Esse estudo foi um esforço multicêntrico, envolvendo pesquisadores de várias universidades pela dimensão da amostra adotada. Foram empregados 241 pacientes com diagnóstico de depressão maior, com diferentes gradações do transtorno (e.g., depressão leve, moderada ou severa). Ainda, foi utilizado um delineamento randomizado e controlado por placebo, um dos métodos mais modernos de pesquisa de resultados comparando psicoterapias versus medicação. O emprego do placebo ocorreu porque muitos estudos anteriores comparativos entre psicoterapias versus medicação não traziam esse cuidado metodológico, o que de certa forma sempre abriu discussão sobre a validade dos dados farmacológicos obtidos. A medicação adotada foi a paroxetina como monoterapia, um antidepressivo inibidor seletivo de recaptura de serotonina (ISRS), largamente utilizado pela sua grande tolerabilidade ente os pacientes.

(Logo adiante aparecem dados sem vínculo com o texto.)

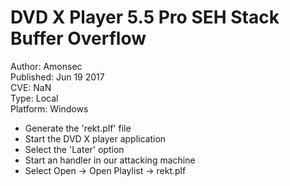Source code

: DVD X Player 5.5 Pro SEH Stack Buffer Overflow
==============================================

Author: Amonsec</br>
Published: Jun 19 2017</br>
CVE: NaN</br>
Type: Local</br>
Platform: Windows</br>

- Generate the 'rekt.plf' file
- Start the DVD X player application
- Select the 'Later' option
- Start an handler in our attacking machine
- Select Open -> Open Playlist -> rekt.plf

Nos grupos de psicoterapia o que chamou atenção foi o time de terapeutas e supervisores empregados! No time da terapia cognitiva, participaram profissionais que tiveram treinamento direto no Beck Institute for Cognitive Behavior Therapy do renomado terapeuta Aaron Beck e sua filha, Judith Beck. Nomes como Steve Hollon e Keith Dobson figuravam no dream time desses terapeutas. No grupo dos terapeutas comportamentais, participaram os alunos pós-graduados do Neil Jacobson, ícone da terceira geração de terapias comportamentais, criador da Ativação Comportamental (modalidade de terapia comportamental empregada no referido estudo) e da Terapia Comportamental Integrativa de Casais.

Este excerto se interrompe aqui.